* **The task**: Determine how many lines of the entries contain "디스트럭처링". Reply with that number alone.

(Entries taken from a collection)

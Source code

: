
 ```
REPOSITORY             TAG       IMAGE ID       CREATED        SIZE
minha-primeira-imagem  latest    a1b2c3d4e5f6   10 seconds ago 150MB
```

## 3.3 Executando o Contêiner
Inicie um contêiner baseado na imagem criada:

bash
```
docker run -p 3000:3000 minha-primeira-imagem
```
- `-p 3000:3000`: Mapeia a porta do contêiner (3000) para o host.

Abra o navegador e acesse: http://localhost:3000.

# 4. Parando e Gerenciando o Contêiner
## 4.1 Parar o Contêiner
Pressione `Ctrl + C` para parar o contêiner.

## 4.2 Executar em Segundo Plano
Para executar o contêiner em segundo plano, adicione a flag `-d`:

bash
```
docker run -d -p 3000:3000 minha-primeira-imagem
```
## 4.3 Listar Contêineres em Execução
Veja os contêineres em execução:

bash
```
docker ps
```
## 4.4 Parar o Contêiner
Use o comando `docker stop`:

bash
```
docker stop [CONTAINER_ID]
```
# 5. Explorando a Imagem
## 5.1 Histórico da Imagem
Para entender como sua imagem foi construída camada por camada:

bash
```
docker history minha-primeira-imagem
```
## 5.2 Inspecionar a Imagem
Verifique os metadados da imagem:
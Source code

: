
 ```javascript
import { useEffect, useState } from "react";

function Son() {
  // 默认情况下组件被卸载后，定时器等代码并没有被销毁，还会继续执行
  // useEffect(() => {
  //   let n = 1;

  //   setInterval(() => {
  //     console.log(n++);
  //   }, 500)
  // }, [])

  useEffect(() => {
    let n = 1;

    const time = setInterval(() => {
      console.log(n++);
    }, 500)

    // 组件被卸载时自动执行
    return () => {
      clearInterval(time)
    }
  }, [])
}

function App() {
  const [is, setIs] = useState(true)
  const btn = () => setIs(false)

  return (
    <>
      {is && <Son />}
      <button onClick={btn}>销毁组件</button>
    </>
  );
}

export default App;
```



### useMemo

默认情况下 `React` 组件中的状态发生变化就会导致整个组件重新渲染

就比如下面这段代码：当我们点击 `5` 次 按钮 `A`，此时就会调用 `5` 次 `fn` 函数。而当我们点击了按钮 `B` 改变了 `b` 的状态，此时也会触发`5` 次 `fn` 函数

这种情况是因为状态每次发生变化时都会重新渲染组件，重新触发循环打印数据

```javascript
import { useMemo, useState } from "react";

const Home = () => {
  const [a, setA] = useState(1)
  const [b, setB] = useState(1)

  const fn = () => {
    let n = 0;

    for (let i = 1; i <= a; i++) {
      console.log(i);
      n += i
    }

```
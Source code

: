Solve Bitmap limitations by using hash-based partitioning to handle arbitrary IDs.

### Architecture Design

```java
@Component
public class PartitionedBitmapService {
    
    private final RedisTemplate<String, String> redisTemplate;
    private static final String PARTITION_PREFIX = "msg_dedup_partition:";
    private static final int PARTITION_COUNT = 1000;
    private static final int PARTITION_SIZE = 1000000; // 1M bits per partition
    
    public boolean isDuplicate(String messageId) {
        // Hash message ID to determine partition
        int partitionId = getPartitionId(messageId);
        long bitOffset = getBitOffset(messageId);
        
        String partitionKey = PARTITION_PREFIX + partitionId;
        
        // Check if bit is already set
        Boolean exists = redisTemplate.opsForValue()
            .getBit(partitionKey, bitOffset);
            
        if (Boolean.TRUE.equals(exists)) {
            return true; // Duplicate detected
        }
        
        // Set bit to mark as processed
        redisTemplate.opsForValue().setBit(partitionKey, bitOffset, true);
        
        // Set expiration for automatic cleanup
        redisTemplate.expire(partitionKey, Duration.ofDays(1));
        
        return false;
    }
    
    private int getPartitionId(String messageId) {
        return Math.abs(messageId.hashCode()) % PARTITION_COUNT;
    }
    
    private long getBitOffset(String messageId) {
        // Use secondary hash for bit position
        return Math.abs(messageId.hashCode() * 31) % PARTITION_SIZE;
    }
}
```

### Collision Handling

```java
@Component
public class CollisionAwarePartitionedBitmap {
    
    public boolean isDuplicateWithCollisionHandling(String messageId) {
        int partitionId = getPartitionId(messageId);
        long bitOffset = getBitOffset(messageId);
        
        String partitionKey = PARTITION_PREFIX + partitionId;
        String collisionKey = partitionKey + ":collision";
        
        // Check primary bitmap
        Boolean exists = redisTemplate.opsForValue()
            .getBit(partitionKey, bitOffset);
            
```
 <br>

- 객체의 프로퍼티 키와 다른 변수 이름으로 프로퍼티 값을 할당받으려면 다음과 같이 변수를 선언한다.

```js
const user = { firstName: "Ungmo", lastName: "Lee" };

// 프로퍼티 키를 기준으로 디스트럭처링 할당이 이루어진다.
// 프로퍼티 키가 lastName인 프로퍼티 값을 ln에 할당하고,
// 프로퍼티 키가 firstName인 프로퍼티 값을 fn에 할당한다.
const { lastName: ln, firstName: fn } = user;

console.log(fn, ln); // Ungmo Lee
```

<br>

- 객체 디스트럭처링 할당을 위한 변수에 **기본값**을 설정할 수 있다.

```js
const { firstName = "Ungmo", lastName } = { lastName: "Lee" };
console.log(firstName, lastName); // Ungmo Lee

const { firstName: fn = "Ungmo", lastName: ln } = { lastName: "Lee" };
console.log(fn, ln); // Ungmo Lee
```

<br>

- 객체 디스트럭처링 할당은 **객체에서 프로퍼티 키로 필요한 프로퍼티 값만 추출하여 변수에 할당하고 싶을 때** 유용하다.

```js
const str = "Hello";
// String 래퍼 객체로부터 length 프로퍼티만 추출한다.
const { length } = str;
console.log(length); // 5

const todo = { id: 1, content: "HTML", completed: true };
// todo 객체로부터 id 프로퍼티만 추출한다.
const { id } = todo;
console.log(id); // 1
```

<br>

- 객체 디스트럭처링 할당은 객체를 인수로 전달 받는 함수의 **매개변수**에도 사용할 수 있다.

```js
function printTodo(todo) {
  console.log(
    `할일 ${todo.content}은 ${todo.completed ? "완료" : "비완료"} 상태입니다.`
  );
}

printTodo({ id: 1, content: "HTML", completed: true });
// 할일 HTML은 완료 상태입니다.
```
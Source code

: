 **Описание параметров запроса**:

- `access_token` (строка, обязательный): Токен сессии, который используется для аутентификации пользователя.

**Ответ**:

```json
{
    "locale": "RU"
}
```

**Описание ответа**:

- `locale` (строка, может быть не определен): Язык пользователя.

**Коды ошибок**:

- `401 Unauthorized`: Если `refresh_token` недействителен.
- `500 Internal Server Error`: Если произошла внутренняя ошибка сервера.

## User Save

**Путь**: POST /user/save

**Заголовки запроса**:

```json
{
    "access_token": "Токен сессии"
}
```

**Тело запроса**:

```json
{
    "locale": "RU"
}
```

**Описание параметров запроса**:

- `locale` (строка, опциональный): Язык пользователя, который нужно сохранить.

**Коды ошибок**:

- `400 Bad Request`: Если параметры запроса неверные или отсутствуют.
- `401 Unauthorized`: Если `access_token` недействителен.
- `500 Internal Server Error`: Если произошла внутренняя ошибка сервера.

* **Solution for this problem**: 4